**What you will do**
In the data that follows, count the lines where "dropped" appears, and write only the number.

**Given data**
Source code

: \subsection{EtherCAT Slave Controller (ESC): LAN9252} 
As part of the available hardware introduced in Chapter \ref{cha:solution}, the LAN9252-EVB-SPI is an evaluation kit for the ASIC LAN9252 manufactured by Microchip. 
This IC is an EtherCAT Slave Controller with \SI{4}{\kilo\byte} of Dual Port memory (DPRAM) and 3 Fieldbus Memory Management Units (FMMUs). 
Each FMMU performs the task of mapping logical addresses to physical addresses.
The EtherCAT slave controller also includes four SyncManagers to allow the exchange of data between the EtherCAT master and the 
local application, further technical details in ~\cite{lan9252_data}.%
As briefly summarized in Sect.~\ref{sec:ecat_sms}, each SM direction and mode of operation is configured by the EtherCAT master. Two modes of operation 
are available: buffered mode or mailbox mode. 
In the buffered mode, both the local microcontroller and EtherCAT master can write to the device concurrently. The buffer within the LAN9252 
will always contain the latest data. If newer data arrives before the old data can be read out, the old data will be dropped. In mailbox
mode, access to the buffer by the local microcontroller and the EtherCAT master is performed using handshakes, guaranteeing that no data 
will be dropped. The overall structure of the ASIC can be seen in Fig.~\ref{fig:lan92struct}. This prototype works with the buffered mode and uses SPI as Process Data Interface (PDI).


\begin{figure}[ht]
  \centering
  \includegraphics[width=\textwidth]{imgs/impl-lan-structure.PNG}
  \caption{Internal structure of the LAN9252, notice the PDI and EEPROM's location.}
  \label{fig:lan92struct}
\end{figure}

**Exercise result**
2